Bob Johnson of Tewksbury, co-owner of Navigation Brewing Company on Western Avenue in Lowell, stands in front of the brewery s five new fermentation tanks,
Bob Johnson of Tewksbury, co-owner of Navigation Brewing Company on Western Avenue in Lowell, stands in front of the brewery s five new fermentation tanks, which have individual temperature controls so different types of beer can ferment at different temperatures. SUN/JULIA MALAKIE

There was a time when it mattered not where your beer came from. Yes, it seems like ages ago, but in reality, the craft-beer revolution has really only erupted in the past 15 years. Before that, small breweries could take root in communities, but sustainable businesses were hard to come by.

Now, that's all a distant memory.

Not only are there myriad options for places brewing high-quality beers, but many of these breweries are more than willing to pull back the curtain and give a look at the process behind it. Try the beer, talk to the brewer, become immersed in the culture.

It's the new business model -- and one that's working for plenty of brewers in the region.
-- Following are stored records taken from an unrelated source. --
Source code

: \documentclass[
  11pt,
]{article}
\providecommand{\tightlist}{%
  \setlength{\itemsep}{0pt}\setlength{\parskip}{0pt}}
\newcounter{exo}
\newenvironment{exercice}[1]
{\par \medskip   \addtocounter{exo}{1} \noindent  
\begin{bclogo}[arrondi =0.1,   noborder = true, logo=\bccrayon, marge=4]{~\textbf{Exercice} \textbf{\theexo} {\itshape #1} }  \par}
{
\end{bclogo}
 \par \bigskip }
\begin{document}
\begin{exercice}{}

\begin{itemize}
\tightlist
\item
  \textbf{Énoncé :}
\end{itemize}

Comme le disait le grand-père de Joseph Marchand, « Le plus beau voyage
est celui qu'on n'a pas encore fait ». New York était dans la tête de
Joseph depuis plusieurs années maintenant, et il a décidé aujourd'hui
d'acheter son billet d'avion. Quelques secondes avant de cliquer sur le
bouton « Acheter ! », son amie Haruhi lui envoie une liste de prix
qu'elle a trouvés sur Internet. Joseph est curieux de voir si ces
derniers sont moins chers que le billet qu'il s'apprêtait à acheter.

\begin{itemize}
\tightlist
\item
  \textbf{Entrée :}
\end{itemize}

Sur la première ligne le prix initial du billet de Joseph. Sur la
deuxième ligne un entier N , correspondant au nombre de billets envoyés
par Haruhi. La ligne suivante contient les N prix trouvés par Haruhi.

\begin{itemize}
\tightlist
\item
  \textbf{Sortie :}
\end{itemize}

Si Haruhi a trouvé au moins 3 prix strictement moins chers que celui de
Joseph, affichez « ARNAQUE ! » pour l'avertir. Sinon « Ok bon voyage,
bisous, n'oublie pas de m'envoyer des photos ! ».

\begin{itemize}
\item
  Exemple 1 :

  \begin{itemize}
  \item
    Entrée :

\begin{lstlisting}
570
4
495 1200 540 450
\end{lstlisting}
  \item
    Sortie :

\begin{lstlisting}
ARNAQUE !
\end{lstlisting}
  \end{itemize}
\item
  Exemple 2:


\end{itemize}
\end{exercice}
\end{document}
Here are a few worth checking out and getting to know.

Navigation Brewing Company

122 Western Ave., Lowell

P.J. Mercier and his small crew have been a brewery on the rise for the past three years. And the folks at Navigation are 100 percent focused on brewing quality products. As Mercier says, "If we make something and it goes badly for whatever reason, we throw it out."

Navigation's quality products -- ranging from pale ales and IPAs to darker offerings -- are available at the brewery's taproom. There, visitors can get 16-ounce pours of Navigation's brews, as well as growler fills. In addition, the brewery usually will have a food truck parked outside, serving up local eats for visitors.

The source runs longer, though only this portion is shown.